Tenn. R. Civ. P. 11.02.
A violation of Rule 11.02 is sanctionable if the party, attorney, or law firm to be sanctioned does not withdraw or correct the offending filing, document, or representation after receiving notice and a reasonable opportunity to respond. Tenn. R. Civ. P. 11.03. Although the imposition of Rule 11 sanctions is reviewed for an abuse of discretion,
Krug v. Krug,
838 S.W.2d 197, 205 (Tenn.Ct.App.1992) (citations omitted), a court imposing sanctions must describe the conduct it determines violates Rule 11.02 and explain the basis for any sanction it imposes. Tenn. R. Civ. P. 11.03(3). This directive is mandatory; failure to describe the conduct determined to constitute a violation or to explain the basis for the sanction imposed is grounds for reversal.
E.g., Elliott v. Akey,
No. E2004-01478-COA-R3-CV, 2005 WL 975510, at *4-5 (Tenn.Ct.App. Apr. 27, 2005);
McGahey v. McGahey,
No. W2003-01051-COA-R3-CV, 2003 WL 22272350, at *6 (Tenn.Ct.App. Oct. 1, 2003). But failure to adhere to the mandates of Rule 11.03(3) does not require reversal; an appellate court may exercise its authority to vacate sanctions and remand for reconsideration when appropriate.
See
Tenn. R.App. P. 36(a) (recognizing the broad authority of appellate courts to grant any relief to which a party is entitled). Our review of the record reveals that the trial court’s order does not explain the basis for the sanctions imposed against the appellants.

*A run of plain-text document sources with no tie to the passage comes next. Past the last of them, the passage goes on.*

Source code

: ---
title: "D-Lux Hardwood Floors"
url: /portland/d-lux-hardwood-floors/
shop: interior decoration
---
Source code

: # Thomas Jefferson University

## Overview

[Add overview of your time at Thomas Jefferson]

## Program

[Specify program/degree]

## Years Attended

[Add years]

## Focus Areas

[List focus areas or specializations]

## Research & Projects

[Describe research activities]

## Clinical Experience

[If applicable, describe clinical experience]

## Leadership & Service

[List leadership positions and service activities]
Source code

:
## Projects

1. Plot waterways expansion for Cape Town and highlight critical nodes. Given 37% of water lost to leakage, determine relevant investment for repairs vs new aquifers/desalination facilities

We nevertheless conclude that reversal is not warranted under the facts. We accordingly vacate the imposition of Rule 11 sanctions and remand for further consideration consistent with this opinion.
As a final matter, we address the request of appellees Gary Wilkinson and Russell Rutledge for an award of attorneys fees and costs incurred as a result of this appeal. Tennessee Code Annotated section 27-1-122 provides for damages incurred in response to a frivolous appeal:
When it appears to any reviewing court that the appeal from any court of record was frivolous or taken solely for delay, the court may, either upon motion of a party or of its own motion, award just damages against the appellant, which may include but need not be limited to, costs, interest on the judgment, and expenses incurred by the appellee as a result of the appeal.
TenmCode Ann. § 27-1-122 (2000). An appeal is “frivolous” if it is devoid of merit or has no reasonable chance of success.
Robinson v. Currey,
153 S.W.3d 32, 42 (Tenn.Ct.App.2004) (citing
Indus. Dev. Bd. of the City of Tullahoma v. Hancock,
901 S.W.2d 382, 385 (Tenn.Ct.App.1995)). In light of our decision to vacate the trial court’s order on sanctions, we conclude that this is not a frivolous appeal.
Conclusion
For the foregoing reasons, we affirm the denial of the Lindseys’ motion to set aside,
vacate the imposition of sanctions, find the appeal is not frivolous, and remand for further proceedings consistent with this opinion. Costs of this appeal are taxed to the appellants, Mattie M. Lindsey and Edmond L. Lindsey, for which execution may issue if necessary.